◼ When it comes to stopping systemic reform, the California affiliates of the National Education Association and the American Federation of Teachers will spend as much money as they can to do so.
Nine years ago, the two unions spent profligately to defeat a school choice initiative. Two years later in 2005, the two unions spent millions — including $58 million from the NEA branch alone — to defeat then-Gov. Arnold Schwarzenegger’s ballot initiative to increase the number of years newly-hired teachers gained near-lifetime employment from two years to five, and other initiatives aimed at reducing state spending. In the process, the NEA and AFT helped their public sector union allies weaken Schwarzenegger’s efforts to overhaul the state’s byzantine government structure and fix its woeful fiscal condition.
...the two unions have gotten their way on nearly every educational issue — including the passage of a law last year that bans districts from laying off teachers at the expense of fewer days in school for children in need of more time in classrooms, and Brown’s decision to cancel funding for the CalTIDES teacher data system (effectively ending efforts to overhaul teacher evaluations).
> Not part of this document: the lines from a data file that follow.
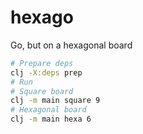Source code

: # hexago

Go, but on a hexagonal board

```bash
# Prepare deps
clj -X:deps prep
# Run
# Square board
clj -m main square 9
# Hexagonal board
clj -m main hexa 6
```
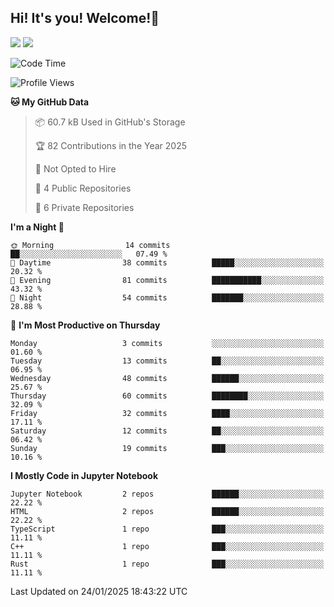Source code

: ## Hi! It's you! Welcome!👋
<p align="left">
  <img src="https://github-readme-stats.vercel.app/api/top-langs/?username=Shanshuimei&theme=transparent&hide_border=true" />
  <img src="https://github-readme-stats.vercel.app/api/wakatime?username=Shanshuimei&theme=transparent&hide_border=true&layout=compact&langs_count=22" />
</p>

<!--START_SECTION:waka-->
![Code Time](http://img.shields.io/badge/Code%20Time-40%20hrs%2033%20mins-blue)

![Profile Views](http://img.shields.io/badge/Profile%20Views-75-blue)

**🐱 My GitHub Data** 

> 📦 60.7 kB Used in GitHub's Storage 
 > 
> 🏆 82 Contributions in the Year 2025
 > 
> 🚫 Not Opted to Hire
 > 
> 📜 4 Public Repositories 
 > 
> 🔑 6 Private Repositories 
 > 
**I'm a Night 🦉** 

```text
🌞 Morning                14 commits          ██░░░░░░░░░░░░░░░░░░░░░░░   07.49 % 
🌆 Daytime                38 commits          █████░░░░░░░░░░░░░░░░░░░░   20.32 % 
🌃 Evening                81 commits          ███████████░░░░░░░░░░░░░░   43.32 % 
🌙 Night                  54 commits          ███████░░░░░░░░░░░░░░░░░░   28.88 % 
```
📅 **I'm Most Productive on Thursday** 

```text
Monday                   3 commits           ░░░░░░░░░░░░░░░░░░░░░░░░░   01.60 % 
Tuesday                  13 commits          ██░░░░░░░░░░░░░░░░░░░░░░░   06.95 % 
Wednesday                48 commits          ██████░░░░░░░░░░░░░░░░░░░   25.67 % 
Thursday                 60 commits          ████████░░░░░░░░░░░░░░░░░   32.09 % 
Friday                   32 commits          ████░░░░░░░░░░░░░░░░░░░░░   17.11 % 
Saturday                 12 commits          ██░░░░░░░░░░░░░░░░░░░░░░░   06.42 % 
Sunday                   19 commits          ███░░░░░░░░░░░░░░░░░░░░░░   10.16 % 
```


**I Mostly Code in Jupyter Notebook** 

```text
Jupyter Notebook         2 repos             ██████░░░░░░░░░░░░░░░░░░░   22.22 % 
HTML                     2 repos             ██████░░░░░░░░░░░░░░░░░░░   22.22 % 
TypeScript               1 repo              ███░░░░░░░░░░░░░░░░░░░░░░   11.11 % 
C++                      1 repo              ███░░░░░░░░░░░░░░░░░░░░░░   11.11 % 
Rust                     1 repo              ███░░░░░░░░░░░░░░░░░░░░░░   11.11 % 
```




 Last Updated on 24/01/2025 18:43:22 UTC
<!--END_SECTION:waka-->
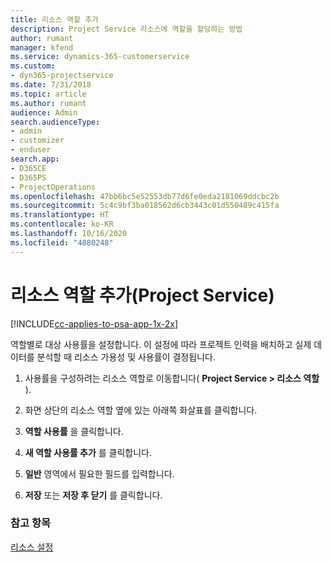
 ```yaml
---
title: 리소스 역할 추가
description: Project Service 리소스에 역할을 할당하는 방법
author: rumant
manager: kfend
ms.service: dynamics-365-customerservice
ms.custom:
- dyn365-projectservice
ms.date: 7/31/2018
ms.topic: article
ms.author: rumant
audience: Admin
search.audienceType:
- admin
- customizer
- enduser
search.app:
- D365CE
- D365PS
- ProjectOperations
ms.openlocfilehash: 47bb6bc5e52553db77d6fe0eda2181069ddcbc2b
ms.sourcegitcommit: 5c4c9bf3ba018562d6cb3443c01d550489c415fa
ms.translationtype: HT
ms.contentlocale: ko-KR
ms.lasthandoff: 10/16/2020
ms.locfileid: "4080248"
---
```

# <a name="add-resource-roles-project-service"></a>리소스 역할 추가(Project Service)

[!INCLUDE[cc-applies-to-psa-app-1x-2x](../includes/cc-applies-to-psa-app-1x-2x.md)]

역할별로 대상 사용률을 설정합니다. 이 설정에 따라 프로젝트 인력을 배치하고 실제 데이터를 분석할 때 리소스 가용성 및 사용률이 결정됩니다.  
  
1.  사용률을 구성하려는 리소스 역할로 이동합니다( **Project Service > 리소스 역할** ).  
  
2.  화면 상단의 리소스 역할 옆에 있는 아래쪽 화살표를 클릭합니다.  
  
3.  **역할 사용률** 을 클릭합니다.  
  
4.  **새 역할 사용률 추가** 를 클릭합니다.  
  
5.  **일반** 영역에서 필요한 필드를 입력합니다.  
  
6.  **저장** 또는 **저장 후 닫기** 를 클릭합니다.  
  
### <a name="see-also"></a>참고 항목  
 [리소스 설정](../psa/set-up-resources.md)
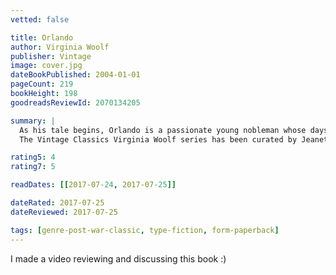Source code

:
 ```yaml
---
vetted: false

title: Orlando
author: Virginia Woolf
publisher: Vintage
image: cover.jpg
dateBookPublished: 2004-01-01
pageCount: 219
bookHeight: 198
goodreadsReviewId: 2070134205

summary: |
  As his tale begins, Orlando is a passionate young nobleman whose days are spent in rowdy revelry, filled with the colourful delights of Queen Elizabeth's court. By the close, he will have transformed into a modern, thirty-six-year-old woman and three centuries will have passed. Orlando will not only witness the making of history from its edge, but will find that his unique position as a woman who knows what it is to be a man will give him insight into matters of the heart.
  The Vintage Classics Virginia Woolf series has been curated by Jeanette Winterson and Margaret Reynolds, and the texts used are based on the original Hogarth Press editions published by Leonard and Virginia Woolf.

rating5: 4
rating7: 5

readDates: [[2017-07-24, 2017-07-25]]

dateRated: 2017-07-25
dateReviewed: 2017-07-25

tags: [genre-post-war-classic, type-fiction, form-paperback]
---
```


I made a video reviewing and discussing this book :)
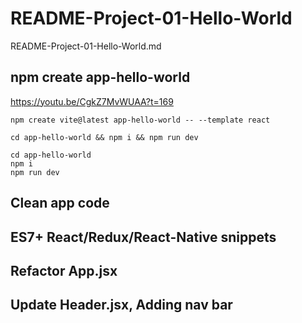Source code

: # README-Project-01-Hello-World

README-Project-01-Hello-World.md

## npm create app-hello-world

https://youtu.be/CgkZ7MvWUAA?t=169

```
npm create vite@latest app-hello-world -- --template react

cd app-hello-world && npm i && npm run dev

cd app-hello-world 
npm i
npm run dev
```

## Clean app code

## ES7+ React/Redux/React-Native snippets

## Refactor App.jsx

## Update Header.jsx, Adding nav bar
But now, the NEA and AFT find themselves on the defensive where it counts: The millions in union dues it collects annually from rank-and-file members (including teachers forced to pay so-called agency fees despite not being interested in union membership). Thanks to Sacramento-based election lawyer and ballot mastermind Tom Hiltachk, the two unions (along with other public sector unions such as the American Federation of State, County, and Municipal Employees) must now deal with Proposition 32, a campaign finance law that would stop them from using member dues for financing ballot and political campaigns. Taking a page out of Wisconsin Gov. Scott Walker’s successful passage of the collective bargaining ban, which also put an end to the NEA and AFT forcing teachers and others to pay dues to them, Prop. 32 would only allow the two unions to collect campaign cash from members and those teachers who aren’t members but are generally supportive of their defense of traditional public education policies and practices.